Suzanne Sheppard
Every year around the middle of October a bunch of volunteers run around Union Square Park with spades and trowels and plant ten thousand tulip and daffodil bulbs for the following spring. Plant the Park!, as it's called, is organized by the
Union Square Community Coalition.
This year attracted only thirty-two volunteers (down from ninety in 2004) mainly, explains Suzanne Sheppard, a coordinator and chief flyer-distributor, because people didn’t think it would ever stop raining and so didn’t realize that bulb-planting would ever happen.
The bulbs will bloom in April—purple, yellow, red, and pink tulips and hosts of golden daffodils—and I can attest to how welcome they are after a long, dreary winter. Anyway, Suzanne Sheppard has been doing this kind of volunteering for a number of years, and even though she’s only just moved within the five boroughs (she lives in Queens), she’s been coming to the City (as she calls Manhattan) for sixteen years and loves it.
“Green is important in the city,” she says. “I grew up in the suburbs and I miss being able to sit on the grass and enjoy nature. So a park is good.” She loves the fact that New York City is open twenty-four hours a day. “I’m an up-early-to-bed-late person. There’s always something to do; so much culture.” Even though New York is expensive, she couldn’t live anywhere else. “I tried Chicago. But it didn’t work.” She finds New York more dangerous than it was when she first started coming here in the late 1970s (an interesting view given the prevailing wisdom is that New York is safer now than it was then), but she’s not moving. “I love the cultural mix,” she enthuses. “I learn a lot from many different people, different cultures, different foods.”

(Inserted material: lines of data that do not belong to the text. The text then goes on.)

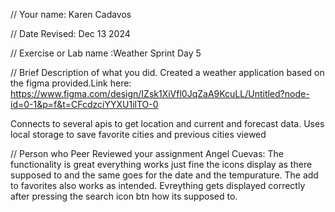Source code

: // Your name: Karen Cadavos

 // Date Revised: Dec 13 2024 

 // Exercise or Lab name :Weather Sprint Day 5

 // Brief Description of what you did. Created a weather application based on the figma provided.Link here: https://www.figma.com/design/IZsk1XiVfl0JqZaA9KcuLL/Untitled?node-id=0-1&p=f&t=CFcdzciYYXU1ilTO-0
 
  Connects to several apis to get location and current and forecast data. Uses local storage to save favorite cities and previous cities viewed

// Person who Peer Reviewed your assignment
Angel Cuevas: The functionality is great everything works just fine the icons display as there supposed to and the same goes for the date and the tempurature. The add to favorites also works as intended. Evreything gets displayed correctly after pressing the search icon btn how its supposed to.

A couple of guys come up to ask her how much she’s selling the pizza for. She tells them it is for the volunteers who are planting in the park and they look at her as though she’s crazy. She gives me a smile. “I like New Yorkers. I think they’re friendly. They talk to you. People buy you coffee. It’s great.” And Union Square Park itself? “It’s convenient: right off the train from the house. It brings people together.”
A man with two small girls walks up to claim his free T-shirts, which dwarf the two girls. “You can use it as a nightshirt,” says Suzanne to one proud young planter. What could America learn from New York City? I ask her. “A sense of pride,” she replies without hesitation. “We’re all proud to be New Yorkers, no matter what other people say. New Yorkers are on the cutting edge of anything, leading from the front.” And she hands me a flyer.